U.S. Senators Michael Bennet (D-CO) and David Vitter (R-LA) today introduced the bipartisan Return Our State Shares Act to ensure that mineral royalty payments and resources from sportsmen and restoration trust funds that are owed to Colorado, Louisiana, and other states, will no longer be wrongfully subject to the sequester. The mineral leasing revenues are dispersed to states and communities that depend on the funds to […]

Nov 8, 2013 | Press Releases

U.S. Senators Michael Bennet (D-CO) and David Vitter (R-LA) today introduced the bipartisan Return Our State Shares Act to ensure that mineral royalty payments and resources from sportsmen and restoration trust funds that are owed to Colorado, Louisiana, and other states, will no longer be wrongfully subject to the sequester.

The mineral leasing revenues are dispersed to states and communities that depend on the funds to help run local governments and schools and provide other critical community services.  The sportsmen and restoration trust funds provide habitat and other environmental improvements to states and other constituencies.  All of the funds in question are generated from the private sector, passed through the federal government and are then dispersed to states and other entities on a monthly or regular basis.

As part of the automatic budget cuts commonly referred to as “sequestration,” and despite the fact that these are funds owed to states under law and are not taxpayer dollars pulled from the Treasury, the Interior Department and Office of Management and Budget (OMB) plan to continue to withhold millions in royalty and trust fund payments through each fiscal year.  At the end of each year they will return the onshore mineral royalties and restoration funds to states in one lump sum. 

Withholding the payments from states and communities until the end of the year disrupts important predictability and has the potential to harm their budgeting and borrowing processes. 

“These revenues are not federal spending and are not even being used to reduce the deficit once they’re sequestered.  Our bill ensures that communities receive these dollars when they need them to balance their budgets and provide critical services,” Bennet said.  “Congress should find a smarter way to reduce the debt – but at the very least it should pass this bill to prevent revenue from wrongfully being withheld; especially if it isn’t going to deficit reduction anyway.”

“It is absolutely ridiculous for States to wait an arbitrary amount of time to receive the funds that are theirs, regardless of sequestration.

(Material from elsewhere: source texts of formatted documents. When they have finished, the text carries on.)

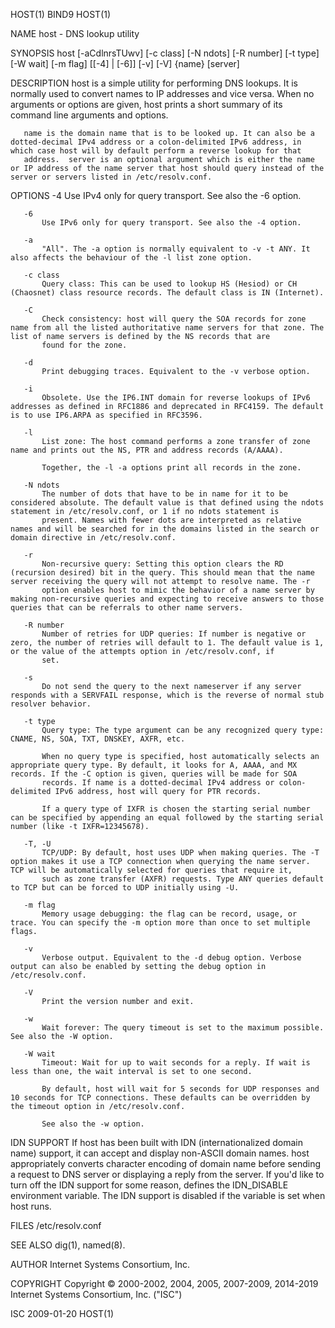 HOST(1)                                                                                             BIND9                                                                                             HOST(1)

NAME
       host - DNS lookup utility

SYNOPSIS
       host [-aCdlnrsTUwv] [-c class] [-N ndots] [-R number] [-t type] [-W wait] [-m flag] [[-4] | [-6]] [-v] [-V] {name} [server]

DESCRIPTION
       host is a simple utility for performing DNS lookups. It is normally used to convert names to IP addresses and vice versa. When no arguments or options are given, host prints a short summary of its
       command line arguments and options.

       name is the domain name that is to be looked up. It can also be a dotted-decimal IPv4 address or a colon-delimited IPv6 address, in which case host will by default perform a reverse lookup for that
       address.  server is an optional argument which is either the name or IP address of the name server that host should query instead of the server or servers listed in /etc/resolv.conf.

OPTIONS
       -4
           Use IPv4 only for query transport. See also the -6 option.

       -6
           Use IPv6 only for query transport. See also the -4 option.

       -a
           "All". The -a option is normally equivalent to -v -t ANY. It also affects the behaviour of the -l list zone option.

       -c class
           Query class: This can be used to lookup HS (Hesiod) or CH (Chaosnet) class resource records. The default class is IN (Internet).

       -C
           Check consistency: host will query the SOA records for zone name from all the listed authoritative name servers for that zone. The list of name servers is defined by the NS records that are
           found for the zone.

       -d
           Print debugging traces. Equivalent to the -v verbose option.

       -i
           Obsolete. Use the IP6.INT domain for reverse lookups of IPv6 addresses as defined in RFC1886 and deprecated in RFC4159. The default is to use IP6.ARPA as specified in RFC3596.

       -l
           List zone: The host command performs a zone transfer of zone name and prints out the NS, PTR and address records (A/AAAA).

           Together, the -l -a options print all records in the zone.

       -N ndots
           The number of dots that have to be in name for it to be considered absolute. The default value is that defined using the ndots statement in /etc/resolv.conf, or 1 if no ndots statement is
           present. Names with fewer dots are interpreted as relative names and will be searched for in the domains listed in the search or domain directive in /etc/resolv.conf.

       -r
           Non-recursive query: Setting this option clears the RD (recursion desired) bit in the query. This should mean that the name server receiving the query will not attempt to resolve name. The -r
           option enables host to mimic the behavior of a name server by making non-recursive queries and expecting to receive answers to those queries that can be referrals to other name servers.

       -R number
           Number of retries for UDP queries: If number is negative or zero, the number of retries will default to 1. The default value is 1, or the value of the attempts option in /etc/resolv.conf, if
           set.

       -s
           Do not send the query to the next nameserver if any server responds with a SERVFAIL response, which is the reverse of normal stub resolver behavior.

       -t type
           Query type: The type argument can be any recognized query type: CNAME, NS, SOA, TXT, DNSKEY, AXFR, etc.

           When no query type is specified, host automatically selects an appropriate query type. By default, it looks for A, AAAA, and MX records. If the -C option is given, queries will be made for SOA
           records. If name is a dotted-decimal IPv4 address or colon-delimited IPv6 address, host will query for PTR records.

           If a query type of IXFR is chosen the starting serial number can be specified by appending an equal followed by the starting serial number (like -t IXFR=12345678).

       -T, -U
           TCP/UDP: By default, host uses UDP when making queries. The -T option makes it use a TCP connection when querying the name server. TCP will be automatically selected for queries that require it,
           such as zone transfer (AXFR) requests. Type ANY queries default to TCP but can be forced to UDP initially using -U.

       -m flag
           Memory usage debugging: the flag can be record, usage, or trace. You can specify the -m option more than once to set multiple flags.

       -v
           Verbose output. Equivalent to the -d debug option. Verbose output can also be enabled by setting the debug option in /etc/resolv.conf.

       -V
           Print the version number and exit.

       -w
           Wait forever: The query timeout is set to the maximum possible. See also the -W option.

       -W wait
           Timeout: Wait for up to wait seconds for a reply. If wait is less than one, the wait interval is set to one second.

           By default, host will wait for 5 seconds for UDP responses and 10 seconds for TCP connections. These defaults can be overridden by the timeout option in /etc/resolv.conf.

           See also the -w option.

IDN SUPPORT
       If host has been built with IDN (internationalized domain name) support, it can accept and display non-ASCII domain names.  host appropriately converts character encoding of domain name before
       sending a request to DNS server or displaying a reply from the server. If you'd like to turn off the IDN support for some reason, defines the IDN_DISABLE environment variable. The IDN support is
       disabled if the variable is set when host runs.

FILES
       /etc/resolv.conf

SEE ALSO
       dig(1), named(8).

AUTHOR
       Internet Systems Consortium, Inc.

COPYRIGHT
       Copyright © 2000-2002, 2004, 2005, 2007-2009, 2014-2019 Internet Systems Consortium, Inc. ("ISC")

ISC                                                                                               2009-01-20                                                                                          HOST(1)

Our legislation will cut the red tape and allow States to bypass the unnecessary one-year delays on program funds that are not affected by sequestration and do not reduce the deficit,” Vitter said.

The Bennet-Vitter Release Our State Shares Act removes the Treasury accounts derived from the Mineral Leasing Act (MLA), the Gulf of Mexico Energy Security Act (GOMESA), the RESTORE Act, and the Wildlife and Sport Fish Restoration Programs from the sequester completely, thereby ensuring states receive their full payment at the appropriate time.  None of these accounts are funded by taxpayer dollars.

Guidance regarding the implementation of the sequester from OMB and Treasury suggests that offshore mineral royalties and the additional trust fund accounts included in the bill should be treated the same way as onshore mineral royalties and Gulf Coast restoration funds, meaning they will be withheld and sent to states at the end of the fiscal year.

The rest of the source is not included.